Komentar Pedas dari Legenda dan Media
Ketika performa buruk menjadi konsisten, kritik pun datang dari berbagai arah.
- Gary Neville, legenda MU yang kini jadi pundit, menyebut:
“Apa yang dilakukan Amorim? Saya tak melihat arah permainan, taktik, atau rencana cadangan. Ini bukan MU yang kita kenal.”
- Roy Keane bahkan lebih tajam:
“Performa ini memalukan. Para pemain terlihat seperti belum pernah latihan bersama.”
Media Inggris pun ikut bersuara. Daily Mail menulis, “Amorim’s revolution is sinking before it even sailed,” sementara The Guardian menyebut MU era Amorim sebagai “tim besar dengan mental kecil.”
Suasana Ruang Ganti yang Mulai Panas
Kabar terbaru dari internal menyebutkan bahwa ada ketegangan antara Amorim dengan beberapa pemain senior. Beberapa tidak menyukai metode latihannya yang terlalu kaku dan menuntut.
Bruno Fernandes kabarnya sempat mengajukan diskusi tertutup karena merasa tak diberi kebebasan berkreasi. Casemiro disebut kecewa karena tak ada proteksi dari rekan-rekan di lini tengah.
Amorim sendiri membantah adanya konflik, namun senyumnya yang dulu selalu terlihat kini mulai menghilang dalam sesi jumpa pers. Ia pun mulai menunjukkan sikap defensif saat ditanya soal performa tim.
Suporter Mulai Kehilangan Kesabaran
Salah satu faktor tekanan terbesar di MU adalah fanbase global yang kritis dan berisik. Di media sosial, tagar #AmorimOut mulai bermunculan. Beberapa fans bahkan membentangkan spanduk bertuliskan “Bring Back Discipline, Bring Back United” saat laga kandang terakhir.
Fans merasa Amorim belum memahami kultur klub, dan lebih sibuk menerapkan pendekatan yang terlalu “eksperimental” ketimbang menyatukan tim.
Apakah Amorim Masih Punya Waktu?
Satu pertanyaan besar: apakah Amorim akan diberi waktu untuk memperbaiki keadaan?
Secara historis, manajer MU memang diberi waktu (lihat Solskjær atau Ten Hag), tapi jika performa tetap menurun, tak menutup kemungkinan manajemen bertindak cepat.
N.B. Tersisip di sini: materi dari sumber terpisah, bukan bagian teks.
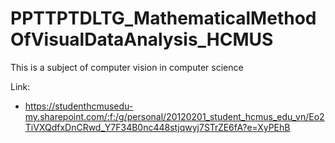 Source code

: # PPTTPTDLTG_MathematicalMethodOfVisualDataAnalysis_HCMUS
This is a subject of computer vision in computer science

Link:

* https://studenthcmusedu-my.sharepoint.com/:f:/g/personal/20120201_student_hcmus_edu_vn/Eo2TiVXQdfxDnCRwd_Y7F34B0nc448stjqwyj7STrZE6fA?e=XyPEhB
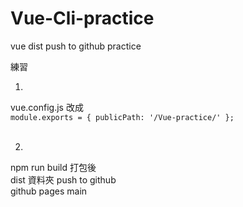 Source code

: # Vue-Cli-practice
vue dist push to github practice

練習 <br>

1. <br>
vue.config.js 改成 <br>
``
module.exports = {
  publicPath: '/Vue-practice/'
};
``
 <br>
 <br>

2. <br>
npm run build 打包後 <br>
dist 資料夾 push to github <br>
github pages main <br>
Terlebih jika MU gagal masuk 4 besar dan tersingkir lebih awal di kompetisi Eropa.
Apalagi nama-nama seperti Roberto De Zerbi, Zinedine Zidane, dan bahkan Thomas Tuchel mulai dikaitkan sebagai kandidat pengganti.
Sisi Positif yang Masih Bisa Digali
Meski diterpa badai kritik, ada beberapa sisi positif kecil yang bisa jadi pondasi:
- Rasmus Højlund menunjukkan potensi besar, meski belum konsisten
- Pellistri dan Garnacho mendapat menit bermain lebih banyak
- Amorim berani merotasi dan mencoba pemain muda dari akademi
Sayangnya, semua itu belum cukup untuk menutupi kekacauan taktik dan hasil buruk yang terus menghantui.
Jalan Terjal di Teater Impian
Membawa pelatih muda visioner seperti Ruben Amorim semestinya jadi langkah ke depan. Namun hingga kini, semua justru berbalik jadi mimpi buruk. Manchester United tampak kehilangan arah, dengan performa di lapangan yang memalukan dan ruang ganti yang mulai tak harmonis.
Jika Amorim ingin menyelamatkan jabatannya dan membalikkan opini publik, ia harus segera menemukan identitas permainan MU—dan yang lebih penting, mulai meraih kemenangan secara konsisten. Jika tidak, proyek Amorim bisa jadi hanya akan menambah daftar panjang eksperimen gagal pasca era Sir Alex Ferguson.